Among the lines below, how many have the string "template" in them? Only the number is wanted.

»»

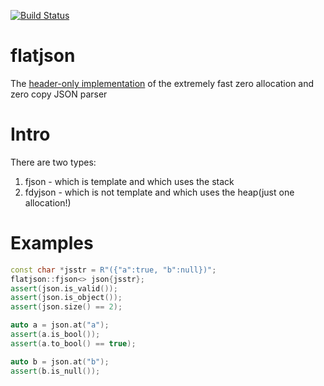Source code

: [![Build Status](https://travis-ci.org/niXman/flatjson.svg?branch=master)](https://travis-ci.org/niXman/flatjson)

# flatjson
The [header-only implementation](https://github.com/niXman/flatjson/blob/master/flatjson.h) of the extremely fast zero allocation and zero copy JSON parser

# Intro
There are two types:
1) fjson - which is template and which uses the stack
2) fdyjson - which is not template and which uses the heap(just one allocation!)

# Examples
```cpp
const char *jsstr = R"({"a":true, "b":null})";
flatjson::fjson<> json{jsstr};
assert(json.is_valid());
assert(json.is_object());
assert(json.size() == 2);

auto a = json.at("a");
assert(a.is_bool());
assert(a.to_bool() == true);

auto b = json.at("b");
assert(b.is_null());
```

««
»»

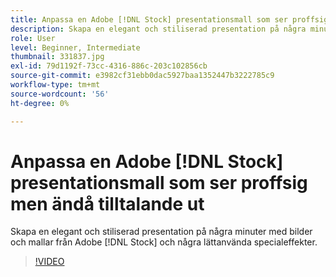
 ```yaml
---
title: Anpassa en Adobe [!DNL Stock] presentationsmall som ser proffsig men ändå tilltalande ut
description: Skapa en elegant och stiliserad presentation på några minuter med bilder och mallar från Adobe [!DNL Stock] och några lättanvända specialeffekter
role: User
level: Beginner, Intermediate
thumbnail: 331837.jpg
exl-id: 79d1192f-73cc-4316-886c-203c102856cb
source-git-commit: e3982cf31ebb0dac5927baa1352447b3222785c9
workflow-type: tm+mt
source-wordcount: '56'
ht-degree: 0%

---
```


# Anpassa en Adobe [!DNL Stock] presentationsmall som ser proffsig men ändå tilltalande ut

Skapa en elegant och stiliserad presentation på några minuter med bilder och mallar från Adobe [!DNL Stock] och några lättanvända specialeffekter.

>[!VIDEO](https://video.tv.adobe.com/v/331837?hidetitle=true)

««

TASK RESPONSE:
2